Saved data entries
=== Section Start ===

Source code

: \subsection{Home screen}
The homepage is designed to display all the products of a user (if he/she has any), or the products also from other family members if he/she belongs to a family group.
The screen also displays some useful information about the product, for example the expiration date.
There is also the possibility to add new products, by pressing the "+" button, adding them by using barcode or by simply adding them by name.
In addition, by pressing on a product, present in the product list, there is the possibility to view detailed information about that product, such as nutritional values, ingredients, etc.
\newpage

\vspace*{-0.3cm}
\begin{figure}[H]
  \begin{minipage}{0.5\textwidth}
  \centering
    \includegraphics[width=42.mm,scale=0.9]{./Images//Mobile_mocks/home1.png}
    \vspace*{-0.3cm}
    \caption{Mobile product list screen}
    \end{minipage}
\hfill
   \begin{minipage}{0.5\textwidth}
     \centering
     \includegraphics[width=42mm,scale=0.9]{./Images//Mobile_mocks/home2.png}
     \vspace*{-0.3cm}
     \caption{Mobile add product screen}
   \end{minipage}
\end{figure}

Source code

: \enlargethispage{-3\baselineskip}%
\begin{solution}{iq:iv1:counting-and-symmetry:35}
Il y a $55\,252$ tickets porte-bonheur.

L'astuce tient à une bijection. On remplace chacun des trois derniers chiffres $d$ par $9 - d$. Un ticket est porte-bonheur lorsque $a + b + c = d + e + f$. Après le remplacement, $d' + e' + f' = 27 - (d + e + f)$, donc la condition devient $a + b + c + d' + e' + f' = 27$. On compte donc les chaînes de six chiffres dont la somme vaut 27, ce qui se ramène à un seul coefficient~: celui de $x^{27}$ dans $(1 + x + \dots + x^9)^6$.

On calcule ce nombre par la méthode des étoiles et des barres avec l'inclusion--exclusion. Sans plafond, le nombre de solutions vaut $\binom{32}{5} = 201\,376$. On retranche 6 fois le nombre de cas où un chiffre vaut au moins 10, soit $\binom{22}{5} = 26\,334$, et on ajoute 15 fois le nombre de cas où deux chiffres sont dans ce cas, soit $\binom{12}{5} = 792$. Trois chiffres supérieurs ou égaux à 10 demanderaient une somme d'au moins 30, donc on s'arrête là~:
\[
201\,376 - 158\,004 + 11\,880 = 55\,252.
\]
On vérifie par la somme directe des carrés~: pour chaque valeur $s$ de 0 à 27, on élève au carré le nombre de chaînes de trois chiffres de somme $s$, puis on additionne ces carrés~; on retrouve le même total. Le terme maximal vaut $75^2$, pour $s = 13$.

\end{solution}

=== Section End ===

__Task objective__: Set down each record again, exactly as written.

__Output for this exercise__:
Source code

: \subsection{Home screen}
The homepage is designed to display all the products of a user (if he/she has any), or the products also from other family members if he/she belongs to a family group.
The screen also displays some useful information about the product, for example the expiration date.
There is also the possibility to add new products, by pressing the "+" button, adding them by using barcode or by simply adding them by name.
In addition, by pressing on a product, present in the product list, there is the possibility to view detailed information about that product, such as nutritional values, ingredients, etc.
\newpage

\vspace*{-0.3cm}
\begin{figure}[H]
  \begin{minipage}{0.5\textwidth}
  \centering
    \includegraphics[width=42.mm,scale=0.9]{./Images//Mobile_mocks/home1.png}
    \vspace*{-0.3cm}
    \caption{Mobile product list screen}
    \end{minipage}
\hfill
   \begin{minipage}{0.5\textwidth}
     \centering
     \includegraphics[width=42mm,scale=0.9]{./Images//Mobile_mocks/home2.png}
     \vspace*{-0.3cm}
     \caption{Mobile add product screen}
   \end{minipage}
\end{figure}

Source code

: \enlargethispage{-3\baselineskip}%
\begin{solution}{iq:iv1:counting-and-symmetry:35}
Il y a $55\,252$ tickets porte-bonheur.

L'astuce tient à une bijection. On remplace chacun des trois derniers chiffres $d$ par $9 - d$. Un ticket est porte-bonheur lorsque $a + b + c = d + e + f$. Après le remplacement, $d' + e' + f' = 27 - (d + e + f)$, donc la condition devient $a + b + c + d' + e' + f' = 27$. On compte donc les chaînes de six chiffres dont la somme vaut 27, ce qui se ramène à un seul coefficient~: celui de $x^{27}$ dans $(1 + x + \dots + x^9)^6$.

On calcule ce nombre par la méthode des étoiles et des barres avec l'inclusion--exclusion. Sans plafond, le nombre de solutions vaut $\binom{32}{5} = 201\,376$. On retranche 6 fois le nombre de cas où un chiffre vaut au moins 10, soit $\binom{22}{5} = 26\,334$, et on ajoute 15 fois le nombre de cas où deux chiffres sont dans ce cas, soit $\binom{12}{5} = 792$. Trois chiffres supérieurs ou égaux à 10 demanderaient une somme d'au moins 30, donc on s'arrête là~:
\[
201\,376 - 158\,004 + 11\,880 = 55\,252.
\]
On vérifie par la somme directe des carrés~: pour chaque valeur $s$ de 0 à 27, on élève au carré le nombre de chaînes de trois chiffres de somme $s$, puis on additionne ces carrés~; on retrouve le même total. Le terme maximal vaut $75^2$, pour $s = 13$.

\end{solution}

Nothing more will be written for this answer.